### What to work on
Repeat each record below exactly, dropping the pictures.

### Information
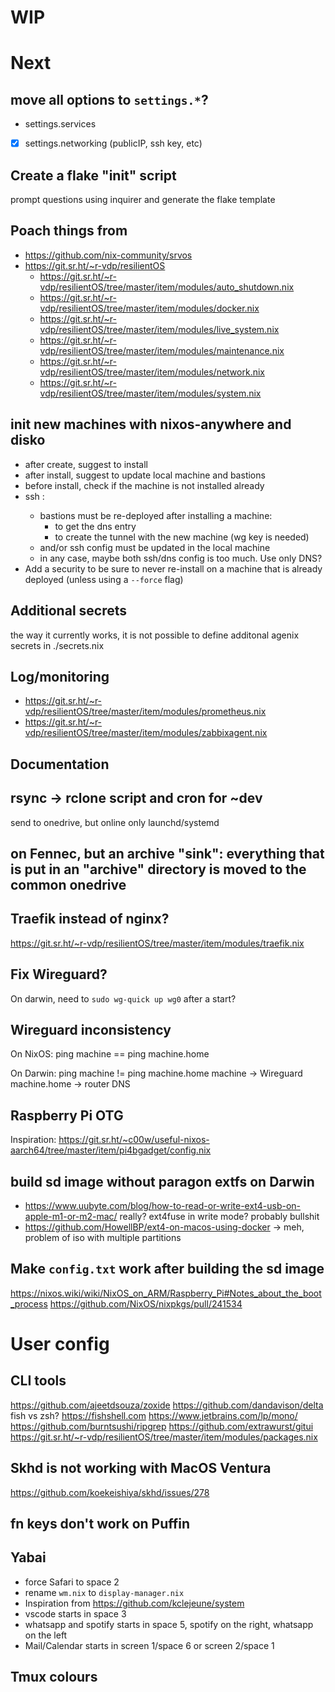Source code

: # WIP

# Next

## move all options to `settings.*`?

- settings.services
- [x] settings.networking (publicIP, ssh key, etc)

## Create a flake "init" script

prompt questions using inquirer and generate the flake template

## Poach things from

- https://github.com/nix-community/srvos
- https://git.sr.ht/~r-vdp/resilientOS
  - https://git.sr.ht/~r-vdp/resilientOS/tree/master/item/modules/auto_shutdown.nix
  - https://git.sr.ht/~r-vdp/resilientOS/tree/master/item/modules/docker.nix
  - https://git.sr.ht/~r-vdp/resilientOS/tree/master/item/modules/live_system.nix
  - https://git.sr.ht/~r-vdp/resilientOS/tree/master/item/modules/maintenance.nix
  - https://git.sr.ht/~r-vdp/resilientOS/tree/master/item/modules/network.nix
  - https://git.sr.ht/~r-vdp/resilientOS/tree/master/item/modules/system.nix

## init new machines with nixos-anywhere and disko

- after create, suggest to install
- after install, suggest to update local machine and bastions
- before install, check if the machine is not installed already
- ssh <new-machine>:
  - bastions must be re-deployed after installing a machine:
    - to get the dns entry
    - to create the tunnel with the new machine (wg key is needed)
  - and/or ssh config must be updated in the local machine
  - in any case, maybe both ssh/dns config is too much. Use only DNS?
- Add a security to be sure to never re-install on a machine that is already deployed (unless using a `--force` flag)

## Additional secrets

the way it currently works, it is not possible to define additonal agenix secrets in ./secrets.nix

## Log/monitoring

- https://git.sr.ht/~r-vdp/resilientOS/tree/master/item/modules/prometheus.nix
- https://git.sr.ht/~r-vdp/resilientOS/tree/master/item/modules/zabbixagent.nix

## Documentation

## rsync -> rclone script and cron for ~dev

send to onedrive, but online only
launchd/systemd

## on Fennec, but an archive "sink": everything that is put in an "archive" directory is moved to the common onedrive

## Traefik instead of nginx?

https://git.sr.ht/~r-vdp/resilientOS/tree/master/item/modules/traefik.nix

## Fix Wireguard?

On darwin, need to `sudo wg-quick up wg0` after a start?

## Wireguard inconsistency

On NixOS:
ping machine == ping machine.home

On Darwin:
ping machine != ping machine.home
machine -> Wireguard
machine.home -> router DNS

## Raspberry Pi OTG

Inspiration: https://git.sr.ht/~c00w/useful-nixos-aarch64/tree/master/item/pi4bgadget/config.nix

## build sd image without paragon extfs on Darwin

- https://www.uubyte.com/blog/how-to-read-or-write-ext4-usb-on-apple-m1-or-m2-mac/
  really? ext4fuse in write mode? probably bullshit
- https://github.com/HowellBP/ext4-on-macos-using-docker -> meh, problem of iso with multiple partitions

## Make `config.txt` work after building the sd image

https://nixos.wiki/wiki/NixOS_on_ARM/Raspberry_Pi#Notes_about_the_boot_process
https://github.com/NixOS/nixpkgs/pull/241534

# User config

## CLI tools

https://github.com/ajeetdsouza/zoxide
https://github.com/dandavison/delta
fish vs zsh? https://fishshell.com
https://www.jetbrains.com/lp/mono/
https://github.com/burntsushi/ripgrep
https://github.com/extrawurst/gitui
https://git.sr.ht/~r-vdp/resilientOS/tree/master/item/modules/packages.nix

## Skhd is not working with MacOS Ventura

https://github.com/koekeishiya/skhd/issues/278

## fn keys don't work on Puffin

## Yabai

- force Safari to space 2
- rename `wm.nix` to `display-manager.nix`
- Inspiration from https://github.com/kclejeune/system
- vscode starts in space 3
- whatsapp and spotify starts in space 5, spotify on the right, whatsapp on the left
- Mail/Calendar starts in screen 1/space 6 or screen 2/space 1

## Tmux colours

### Answer box
Source code

: # WIP

# Next

## move all options to `settings.*`?

- settings.services
- [x] settings.networking (publicIP, ssh key, etc)

## Create a flake "init" script

prompt questions using inquirer and generate the flake template

## Poach things from

- https://github.com/nix-community/srvos
- https://git.sr.ht/~r-vdp/resilientOS
  - https://git.sr.ht/~r-vdp/resilientOS/tree/master/item/modules/auto_shutdown.nix
  - https://git.sr.ht/~r-vdp/resilientOS/tree/master/item/modules/docker.nix
  - https://git.sr.ht/~r-vdp/resilientOS/tree/master/item/modules/live_system.nix
  - https://git.sr.ht/~r-vdp/resilientOS/tree/master/item/modules/maintenance.nix
  - https://git.sr.ht/~r-vdp/resilientOS/tree/master/item/modules/network.nix
  - https://git.sr.ht/~r-vdp/resilientOS/tree/master/item/modules/system.nix

## init new machines with nixos-anywhere and disko

- after create, suggest to install
- after install, suggest to update local machine and bastions
- before install, check if the machine is not installed already
- ssh <new-machine>:
  - bastions must be re-deployed after installing a machine:
    - to get the dns entry
    - to create the tunnel with the new machine (wg key is needed)
  - and/or ssh config must be updated in the local machine
  - in any case, maybe both ssh/dns config is too much. Use only DNS?
- Add a security to be sure to never re-install on a machine that is already deployed (unless using a `--force` flag)

## Additional secrets

the way it currently works, it is not possible to define additonal agenix secrets in ./secrets.nix

## Log/monitoring

- https://git.sr.ht/~r-vdp/resilientOS/tree/master/item/modules/prometheus.nix
- https://git.sr.ht/~r-vdp/resilientOS/tree/master/item/modules/zabbixagent.nix

## Documentation

## rsync -> rclone script and cron for ~dev

send to onedrive, but online only
launchd/systemd

## on Fennec, but an archive "sink": everything that is put in an "archive" directory is moved to the common onedrive

## Traefik instead of nginx?

https://git.sr.ht/~r-vdp/resilientOS/tree/master/item/modules/traefik.nix

## Fix Wireguard?

On darwin, need to `sudo wg-quick up wg0` after a start?

## Wireguard inconsistency

On NixOS:
ping machine == ping machine.home

On Darwin:
ping machine != ping machine.home
machine -> Wireguard
machine.home -> router DNS

## Raspberry Pi OTG

Inspiration: https://git.sr.ht/~c00w/useful-nixos-aarch64/tree/master/item/pi4bgadget/config.nix

## build sd image without paragon extfs on Darwin

- https://www.uubyte.com/blog/how-to-read-or-write-ext4-usb-on-apple-m1-or-m2-mac/
  really? ext4fuse in write mode? probably bullshit
- https://github.com/HowellBP/ext4-on-macos-using-docker -> meh, problem of iso with multiple partitions

## Make `config.txt` work after building the sd image

https://nixos.wiki/wiki/NixOS_on_ARM/Raspberry_Pi#Notes_about_the_boot_process
https://github.com/NixOS/nixpkgs/pull/241534

# User config

## CLI tools

https://github.com/ajeetdsouza/zoxide
https://github.com/dandavison/delta
fish vs zsh? https://fishshell.com
https://www.jetbrains.com/lp/mono/
https://github.com/burntsushi/ripgrep
https://github.com/extrawurst/gitui
https://git.sr.ht/~r-vdp/resilientOS/tree/master/item/modules/packages.nix

## Skhd is not working with MacOS Ventura

https://github.com/koekeishiya/skhd/issues/278

## fn keys don't work on Puffin

## Yabai

- force Safari to space 2
- rename `wm.nix` to `display-manager.nix`
- Inspiration from https://github.com/kclejeune/system
- vscode starts in space 3
- whatsapp and spotify starts in space 5, spotify on the right, whatsapp on the left
- Mail/Calendar starts in screen 1/space 6 or screen 2/space 1

## Tmux colours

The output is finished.